# SI reports: How long do you keep?



## Darren Emery (Feb 13, 2012)

How long does your office keep special inspection reports, if at all?

 I'm trying to balance good record keeping with overflowing file cabinets.  SOP has been to just keep the final report from the SI firm.  I have a 60+ page file on a fairly large project that just completed, and it didn't go smoothly at all, especially for the SI items.  I'm having a hard time pitching all the detail reports, 'cuz I just have a feeling we'll need this file in the next 10 years or so.

What do you all do?  Read and toss, keep em all, or somehwere in between?


----------



## codeworks (Feb 13, 2012)

me thinks it's better to keep files than to try to recreate the information at a later date


----------



## righter101 (Feb 13, 2012)

We have a specific list of items to keep when archiving finaled permits.  The SI reports are one of them.  Our jurisdiction is 90-95% residential, rest is commercial.  Very rural.

For all commercial projects, we retain the entire applicaiton packet.  The residential ones we pare down before archiving.

Currently we have a bit of grant money for archival work and got a large format scanner, so we should be able to scan and retain all documents electronically.

You may want to ask your legal dept. the retention policy because there are specific mandates by certain states for retention schedules of certain documents.

Just my $0.02


----------



## High Desert (Feb 13, 2012)

I keep all of the reports until the building is completed and I receive the final summary letter saying all of the required inspections have been performed and there are no outstanding issues or corrections. I toss them all and keep the final letter. We do however scan them all if we need them later, we just don't keep all the paper copies.


----------



## brudgers (Feb 13, 2012)

[iANAL] Retain them in accordance with your jurisdiction's record retention policy.


----------



## Darren Emery (Feb 13, 2012)

brudgers said:
			
		

> [iANAL] Retain them in accordance with your jurisdiction's record retention policy.

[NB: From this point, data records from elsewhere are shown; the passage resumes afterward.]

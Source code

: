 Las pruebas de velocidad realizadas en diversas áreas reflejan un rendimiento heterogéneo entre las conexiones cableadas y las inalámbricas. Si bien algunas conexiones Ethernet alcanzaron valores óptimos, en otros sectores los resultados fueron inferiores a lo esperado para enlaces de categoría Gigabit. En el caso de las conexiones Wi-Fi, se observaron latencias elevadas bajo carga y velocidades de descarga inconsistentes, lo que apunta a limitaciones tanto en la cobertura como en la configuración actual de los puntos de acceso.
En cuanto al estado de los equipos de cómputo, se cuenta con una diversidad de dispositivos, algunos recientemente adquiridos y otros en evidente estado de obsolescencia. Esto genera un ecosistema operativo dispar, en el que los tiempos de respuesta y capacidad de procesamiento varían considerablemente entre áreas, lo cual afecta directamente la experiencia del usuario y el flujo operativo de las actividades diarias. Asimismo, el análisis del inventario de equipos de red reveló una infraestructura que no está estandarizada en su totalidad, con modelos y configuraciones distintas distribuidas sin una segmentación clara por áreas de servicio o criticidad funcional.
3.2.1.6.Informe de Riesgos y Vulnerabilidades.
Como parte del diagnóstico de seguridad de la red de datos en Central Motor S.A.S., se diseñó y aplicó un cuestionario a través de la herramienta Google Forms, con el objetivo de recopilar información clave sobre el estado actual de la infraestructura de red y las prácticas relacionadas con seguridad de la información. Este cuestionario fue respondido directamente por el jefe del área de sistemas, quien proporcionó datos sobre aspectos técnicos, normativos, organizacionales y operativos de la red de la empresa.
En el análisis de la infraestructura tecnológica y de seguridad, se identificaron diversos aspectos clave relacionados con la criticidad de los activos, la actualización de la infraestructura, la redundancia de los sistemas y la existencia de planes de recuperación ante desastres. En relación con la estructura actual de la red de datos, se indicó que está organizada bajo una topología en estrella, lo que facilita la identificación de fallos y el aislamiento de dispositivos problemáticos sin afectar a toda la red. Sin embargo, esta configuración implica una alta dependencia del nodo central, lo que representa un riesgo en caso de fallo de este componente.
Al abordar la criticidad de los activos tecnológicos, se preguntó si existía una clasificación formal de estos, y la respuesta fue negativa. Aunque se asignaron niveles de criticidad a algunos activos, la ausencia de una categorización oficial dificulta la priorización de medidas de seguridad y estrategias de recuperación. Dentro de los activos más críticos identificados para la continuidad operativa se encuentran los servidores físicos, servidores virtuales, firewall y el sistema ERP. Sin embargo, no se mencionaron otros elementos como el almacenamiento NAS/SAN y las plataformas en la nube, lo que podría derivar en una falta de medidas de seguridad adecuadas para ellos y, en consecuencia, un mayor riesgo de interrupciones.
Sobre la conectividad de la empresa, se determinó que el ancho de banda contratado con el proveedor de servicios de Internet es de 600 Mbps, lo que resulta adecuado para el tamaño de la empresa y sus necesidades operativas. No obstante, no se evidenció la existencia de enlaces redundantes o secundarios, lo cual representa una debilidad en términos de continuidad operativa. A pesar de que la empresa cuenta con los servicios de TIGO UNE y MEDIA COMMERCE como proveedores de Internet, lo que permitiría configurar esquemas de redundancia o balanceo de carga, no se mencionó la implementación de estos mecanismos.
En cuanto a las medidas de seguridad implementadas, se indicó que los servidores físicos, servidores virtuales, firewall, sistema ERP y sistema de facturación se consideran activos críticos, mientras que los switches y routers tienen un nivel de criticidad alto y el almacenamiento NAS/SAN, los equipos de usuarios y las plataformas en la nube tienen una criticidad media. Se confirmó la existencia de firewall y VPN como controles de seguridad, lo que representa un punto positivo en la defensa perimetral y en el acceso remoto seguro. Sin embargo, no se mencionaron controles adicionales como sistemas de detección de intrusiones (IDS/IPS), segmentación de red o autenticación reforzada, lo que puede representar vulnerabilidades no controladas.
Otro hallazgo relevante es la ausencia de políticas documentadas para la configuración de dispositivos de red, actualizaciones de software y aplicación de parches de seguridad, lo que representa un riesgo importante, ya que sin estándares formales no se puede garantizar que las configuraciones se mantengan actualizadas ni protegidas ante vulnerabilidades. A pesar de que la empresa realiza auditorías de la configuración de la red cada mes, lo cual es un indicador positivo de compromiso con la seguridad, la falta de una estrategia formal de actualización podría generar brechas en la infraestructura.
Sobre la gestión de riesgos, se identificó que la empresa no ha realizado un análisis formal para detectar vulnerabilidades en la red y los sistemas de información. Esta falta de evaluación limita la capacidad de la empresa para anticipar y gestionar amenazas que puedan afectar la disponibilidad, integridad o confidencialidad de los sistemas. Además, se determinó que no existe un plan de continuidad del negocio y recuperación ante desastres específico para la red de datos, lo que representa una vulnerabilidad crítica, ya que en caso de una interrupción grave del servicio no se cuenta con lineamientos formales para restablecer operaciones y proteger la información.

I certainly would, if there were one that referenced these documents.  I may be in the middle of creating such a policy.


----------



## Papio Bldg Dept (Feb 13, 2012)

Darren Emery said:
			
		

> I certainly would, if there were one that referenced these documents.  I may be in the middle of creating such a policy.

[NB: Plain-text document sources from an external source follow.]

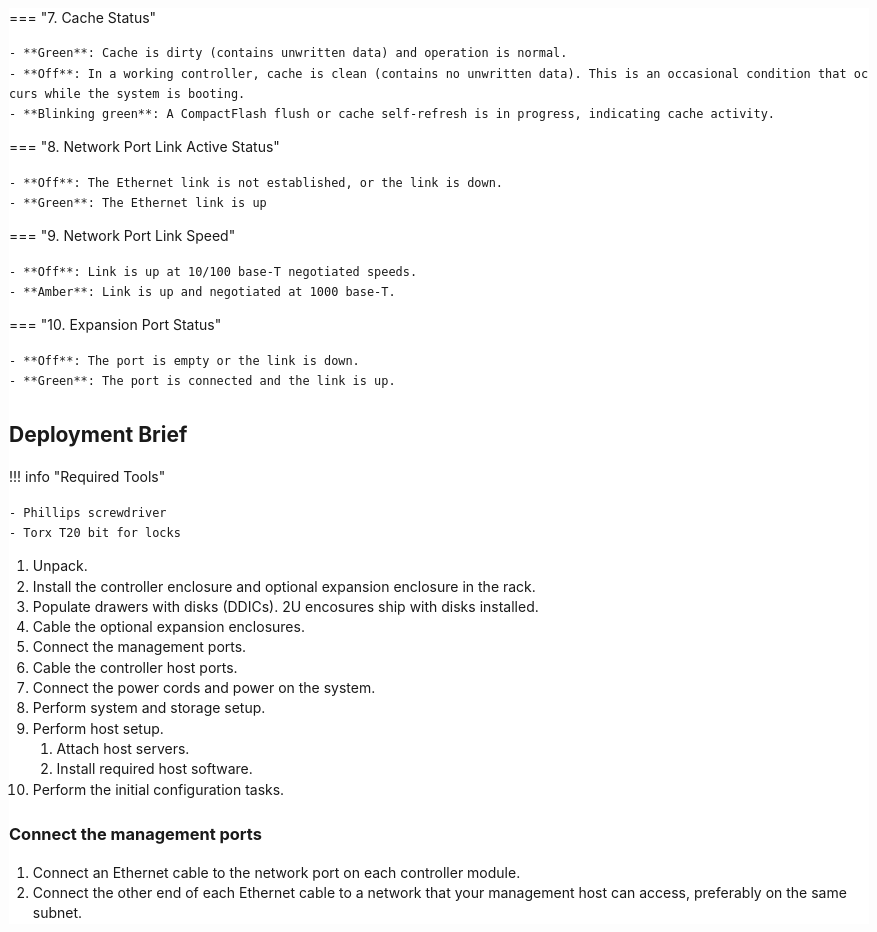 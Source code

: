 === "7. Cache Status"

    - **Green**: Cache is dirty (contains unwritten data) and operation is normal.
    - **Off**: In a working controller, cache is clean (contains no unwritten data). This is an occasional condition that occurs while the system is booting.
    - **Blinking green**: A CompactFlash flush or cache self-refresh is in progress, indicating cache activity.

=== "8. Network Port Link Active Status"

    - **Off**: The Ethernet link is not established, or the link is down.
    - **Green**: The Ethernet link is up

=== "9. Network Port Link Speed"

    - **Off**: Link is up at 10/100 base-T negotiated speeds.
    - **Amber**: Link is up and negotiated at 1000 base-T.

=== "10. Expansion Port Status"

    - **Off**: The port is empty or the link is down.
    - **Green**: The port is connected and the link is up.

## Deployment Brief

!!! info "Required Tools"

    - Phillips screwdriver
    - Torx T20 bit for locks

1. Unpack.
2. Install the controller enclosure and optional expansion enclosure in the rack.
3. Populate drawers with disks (DDICs). 2U encosures ship with disks installed.
4. Cable the optional expansion enclosures.
5. Connect the management ports.
6. Cable the controller host ports.
7. Connect the power cords and power on the system.
8. Perform system and storage setup.
9. Perform host setup.
      1. Attach host servers.
      2. Install required host software.
10. Perform the initial configuration tasks.

### Connect the management ports

1. Connect an Ethernet cable to the network port on each controller module.
2. Connect the other end of each Ethernet cable to a network that your management host can access, preferably on the same subnet.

In some instances the State will have document retention policy.  Check with your City Clerk, as there me be one at the State level they are happy using.  This should also govern your public record request procedures.  Ours policy is ten years for most projects.  If I have time tomorrow morning I will post our adopted policy language.


----------



## mark handler (Feb 13, 2012)

I agree they should be Retained them per your jurisdiction's record retention policy.

But it is so easy, nowdays, to Scan them and keep them for the life of the building


----------



## David Henderson (Feb 13, 2012)

Agree with mark, Put hard copy in file until it can be scanned.


----------



## pyrguy (Feb 13, 2012)

Some state retention policies do not recognize electronic copies of anything. Hard copies or microfiche as they can be read later without depending on computer  software.

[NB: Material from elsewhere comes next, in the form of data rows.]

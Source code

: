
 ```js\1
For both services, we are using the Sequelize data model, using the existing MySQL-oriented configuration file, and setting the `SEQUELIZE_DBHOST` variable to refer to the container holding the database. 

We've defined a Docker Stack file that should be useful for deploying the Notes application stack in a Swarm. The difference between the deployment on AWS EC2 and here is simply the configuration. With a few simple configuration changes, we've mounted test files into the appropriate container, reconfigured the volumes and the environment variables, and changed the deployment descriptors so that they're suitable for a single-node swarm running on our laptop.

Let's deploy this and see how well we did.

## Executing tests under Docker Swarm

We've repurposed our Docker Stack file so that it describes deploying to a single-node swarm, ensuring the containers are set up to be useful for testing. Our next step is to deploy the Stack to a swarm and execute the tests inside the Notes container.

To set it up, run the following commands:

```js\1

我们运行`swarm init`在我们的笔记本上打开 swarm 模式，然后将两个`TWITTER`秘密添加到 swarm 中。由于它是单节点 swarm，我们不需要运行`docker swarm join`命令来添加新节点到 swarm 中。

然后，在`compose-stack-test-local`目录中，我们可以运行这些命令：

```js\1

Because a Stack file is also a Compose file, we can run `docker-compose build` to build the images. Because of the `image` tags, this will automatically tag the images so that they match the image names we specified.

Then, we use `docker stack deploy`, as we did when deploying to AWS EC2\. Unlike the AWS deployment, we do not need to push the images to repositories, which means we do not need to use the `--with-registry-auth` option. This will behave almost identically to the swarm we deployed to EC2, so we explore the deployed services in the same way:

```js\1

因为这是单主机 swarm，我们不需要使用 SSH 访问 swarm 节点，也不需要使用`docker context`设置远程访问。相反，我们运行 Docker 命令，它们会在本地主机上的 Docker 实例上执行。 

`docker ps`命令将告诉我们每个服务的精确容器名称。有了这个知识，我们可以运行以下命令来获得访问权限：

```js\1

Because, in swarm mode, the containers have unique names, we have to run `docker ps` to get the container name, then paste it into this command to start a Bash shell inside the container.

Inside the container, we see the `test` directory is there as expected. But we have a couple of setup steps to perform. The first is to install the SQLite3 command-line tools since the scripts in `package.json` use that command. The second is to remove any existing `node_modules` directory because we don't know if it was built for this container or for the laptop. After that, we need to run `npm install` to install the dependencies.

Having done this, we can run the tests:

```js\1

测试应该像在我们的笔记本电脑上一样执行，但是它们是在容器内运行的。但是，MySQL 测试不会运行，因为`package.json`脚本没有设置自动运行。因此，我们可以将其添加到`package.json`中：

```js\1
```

How many of us still have files in word perfect?


----------



## Darren Emery (Feb 14, 2012)

pyrguy said:
			
		

> Some state retention policies do not recognize electronic copies of anything. Hard copies or microfiche as they can be read later without depending on computer  software.How many of us still have files in word perfect?


Great point pyrguy - we have almost 3 years (mid - 90's) of scanned images that are pretty much useless.  A propriatary filing system that is no longer readable.  As a result, we're VERY reluctant to go digtial.  We micro all commercial plan sets.


----------



## Mac (Feb 14, 2012)

New York State directs us to retain construction records for the life of the building. It sounds cumbersome, but I have had inquiries from design professionals who were pleased that we still had old plans they were looking for, usually involving the design for a remodel or addition.

Not sure about electronic media....


----------



## mark handler (Feb 14, 2012)

Check with your secratary of state

In CA

http://www.sos.ca.gov/archives/local-gov-program/pdf/records-management-8.pdf

The California State Records Management Act (Government Code, Section 14740-14774)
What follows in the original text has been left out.